● **PROMPT**: Nothing but an exact copy is wanted here: the line with "incorporate causal lens." and all the lines that follow it in the entries below.

● **DATASET EXTRACT**:
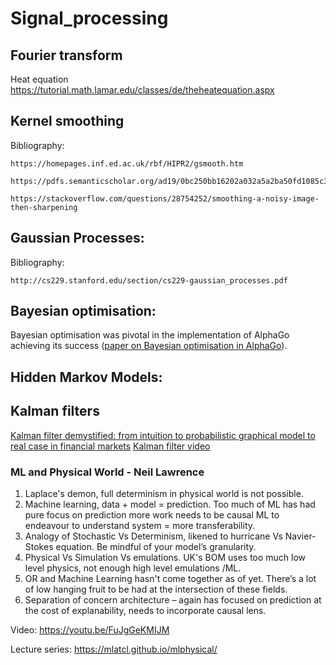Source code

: # Signal_processing

## Fourier transform
Heat equation https://tutorial.math.lamar.edu/classes/de/theheatequation.aspx

## Kernel smoothing
  Bibliography: 
  
    https://homepages.inf.ed.ac.uk/rbf/HIPR2/gsmooth.htm
    
    https://pdfs.semanticscholar.org/ad19/0bc250bb16202a032a5a2ba50fd1085c3c79.pdf
    
    https://stackoverflow.com/questions/28754252/smoothing-a-noisy-image-then-sharpening
    
 
    
## Gaussian Processes:
  
  Bibliography: 
  
    http://cs229.stanford.edu/section/cs229-gaussian_processes.pdf

## Bayesian optimisation:
Bayesian optimisation was pivotal in the implementation of AlphaGo achieving its success ([paper on Bayesian optimisation in AlphaGo](https://arxiv.org/pdf/1812.06855.pdf)).

## Hidden Markov Models: 

## Kalman filters
   [Kalman filter demystified: from intuition to probabilistic graphical model to real case in financial markets](https://arxiv.org/pdf/1811.11618.pdf)
   [Kalman filter video](https://www.youtube.com/watch?v=CaCcOwJPytQ)

### ML and Physical World - Neil Lawrence
1.	Laplace's demon, full determinism in physical world is not possible.
2.	Machine learning, data + model = prediction. Too much of ML has had pure focus on prediction more work needs to be causal ML to endeavour to understand system = more transferability.
3.	Analogy  of Stochastic Vs Determinism, likened to hurricane Vs Navier-Stokes equation. Be mindful of your model’s granularity.
4.	Physical Vs Simulation Vs emulations. UK's BOM uses too much low level physics, not enough high level emulations /ML.
5.	OR and Machine Learning hasn't come together as of yet. There’s a lot of low hanging fruit to be had at the intersection of these fields.
6.	Separation of concern architecture – again has focused on prediction at the cost of explanability, needs to incorporate causal lens.

Video: https://youtu.be/FuJgGeKMIJM

Lecture series: https://mlatcl.github.io/mlphysical/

● **ANSWER SPACE**:
6.	Separation of concern architecture – again has focused on prediction at the cost of explanability, needs to incorporate causal lens.

Video: https://youtu.be/FuJgGeKMIJM

Lecture series: https://mlatcl.github.io/mlphysical/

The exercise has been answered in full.